Por Vinicius Sales – Ivan Moraes (PSOL) confirmou, na noite deste sábado (15), que seguirá candidato ao governo de Pernambuco. Após dias de pressão pela retirada de seu nome da disputa, o ex-vereador anunciou a permanência durante evento na sede estadual do partido, no Recife, e fez críticas ao PSB e, indiretamente, ao prefeito João Campos.
“Se é para o bem do povo e a felicidade geral de Pernambuco, diga a todo mundo que eu fico”, afirmou Moraes ao encerrar o discurso.
O candidato disse que o PSB pressionou pela retirada de sua candidatura e classificou as movimentações dos últimos dias como um “ataque”.
“Todo mundo sabe a pressão que a gente sofreu pelo PSB pela retirada da minha candidatura”, disse.
Moraes atribuiu a permanência na disputa à autonomia do PSOL e à resistência da direção estadual. “O azar deles é que nós temos um partido autônomo, independente, em todas as suas instâncias”, afirmou. Segundo ele, sua candidatura obteve apoio unânime do diretório estadual e conseguiu reunir os diferentes grupos internos da legenda.

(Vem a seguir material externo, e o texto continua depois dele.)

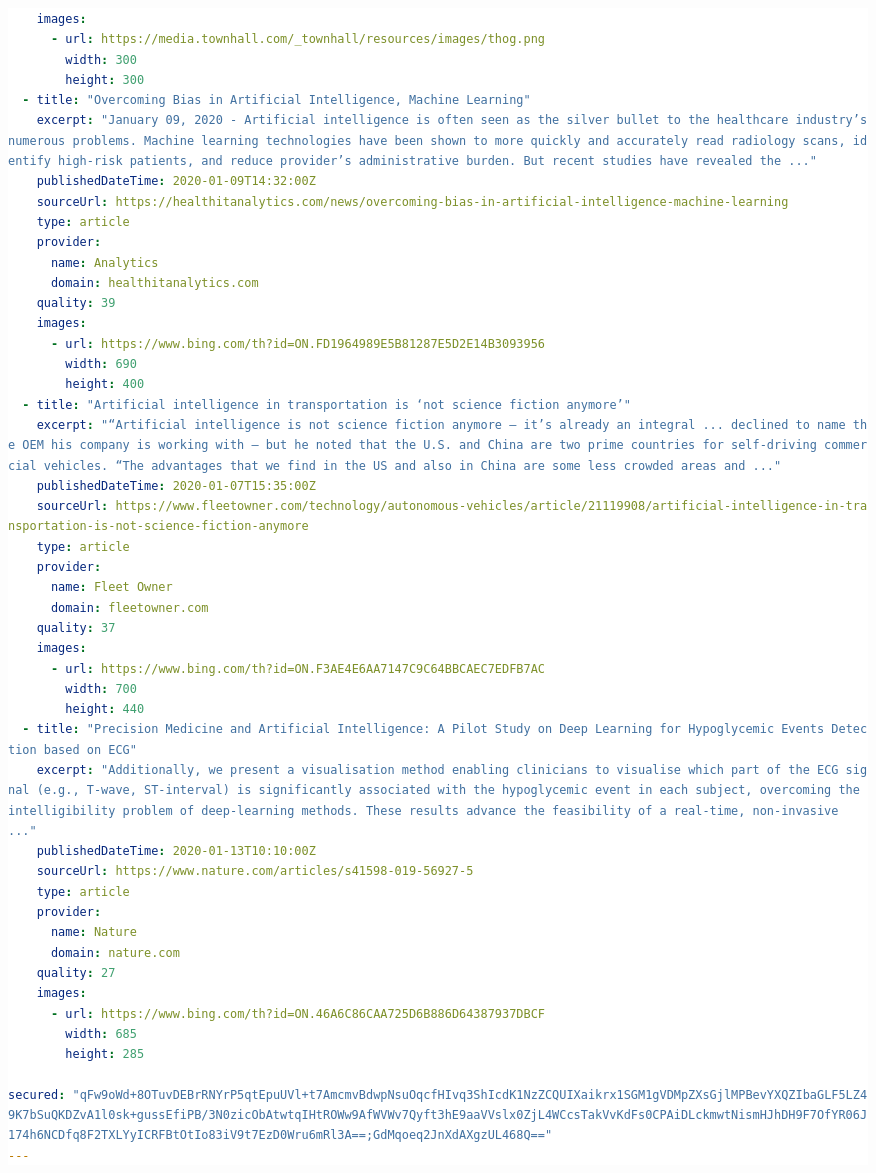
 ```yaml
    images:
      - url: https://media.townhall.com/_townhall/resources/images/thog.png
        width: 300
        height: 300
  - title: "Overcoming Bias in Artificial Intelligence, Machine Learning"
    excerpt: "January 09, 2020 - Artificial intelligence is often seen as the silver bullet to the healthcare industry’s numerous problems. Machine learning technologies have been shown to more quickly and accurately read radiology scans, identify high-risk patients, and reduce provider’s administrative burden. But recent studies have revealed the ..."
    publishedDateTime: 2020-01-09T14:32:00Z
    sourceUrl: https://healthitanalytics.com/news/overcoming-bias-in-artificial-intelligence-machine-learning
    type: article
    provider:
      name: Analytics
      domain: healthitanalytics.com
    quality: 39
    images:
      - url: https://www.bing.com/th?id=ON.FD1964989E5B81287E5D2E14B3093956
        width: 690
        height: 400
  - title: "Artificial intelligence in transportation is ‘not science fiction anymore’"
    excerpt: "“Artificial intelligence is not science fiction anymore — it’s already an integral ... declined to name the OEM his company is working with — but he noted that the U.S. and China are two prime countries for self-driving commercial vehicles. “The advantages that we find in the US and also in China are some less crowded areas and ..."
    publishedDateTime: 2020-01-07T15:35:00Z
    sourceUrl: https://www.fleetowner.com/technology/autonomous-vehicles/article/21119908/artificial-intelligence-in-transportation-is-not-science-fiction-anymore
    type: article
    provider:
      name: Fleet Owner
      domain: fleetowner.com
    quality: 37
    images:
      - url: https://www.bing.com/th?id=ON.F3AE4E6AA7147C9C64BBCAEC7EDFB7AC
        width: 700
        height: 440
  - title: "Precision Medicine and Artificial Intelligence: A Pilot Study on Deep Learning for Hypoglycemic Events Detection based on ECG"
    excerpt: "Additionally, we present a visualisation method enabling clinicians to visualise which part of the ECG signal (e.g., T-wave, ST-interval) is significantly associated with the hypoglycemic event in each subject, overcoming the intelligibility problem of deep-learning methods. These results advance the feasibility of a real-time, non-invasive ..."
    publishedDateTime: 2020-01-13T10:10:00Z
    sourceUrl: https://www.nature.com/articles/s41598-019-56927-5
    type: article
    provider:
      name: Nature
      domain: nature.com
    quality: 27
    images:
      - url: https://www.bing.com/th?id=ON.46A6C86CAA725D6B886D64387937DBCF
        width: 685
        height: 285

secured: "qFw9oWd+8OTuvDEBrRNYrP5qtEpuUVl+t7AmcmvBdwpNsuOqcfHIvq3ShIcdK1NzZCQUIXaikrx1SGM1gVDMpZXsGjlMPBevYXQZIbaGLF5LZ49K7bSuQKDZvA1l0sk+gussEfiPB/3N0zicObAtwtqIHtROWw9AfWVWv7Qyft3hE9aaVVslx0ZjL4WCcsTakVvKdFs0CPAiDLckmwtNismHJhDH9F7OfYR06J174h6NCDfq8F2TXLYyICRFBtOtIo83iV9t7EzD0Wru6mRl3A==;GdMqoeq2JnXdAXgzUL468Q=="
---
```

Sem citar João Campos nominalmente, Moraes fez referência ao prefeito do Recife ao criticar quem “diz que é soldado de Lula” e acusar interesses individuais de prejudicarem articulações políticas.
“A gente continua sem baixar a cabeça para quem acha que pode mandar na gente, para quem diz que é soldado de Lula”, declarou.
Na sequência, Moraes criticou o que chamou de “projeto individual de um herdeiro”, que, segundo ele, estaria sendo colocado acima da prioridade de eleger Lula.
“Entendendo que o projeto individual de um herdeiro era mais importante do que o projeto imprescindível que todos nós temos aqui, que é a nossa prioridade esse ano: eleger o presidente Lula e afastar de vez o fantasma da extrema direita do nosso país”, afirmou.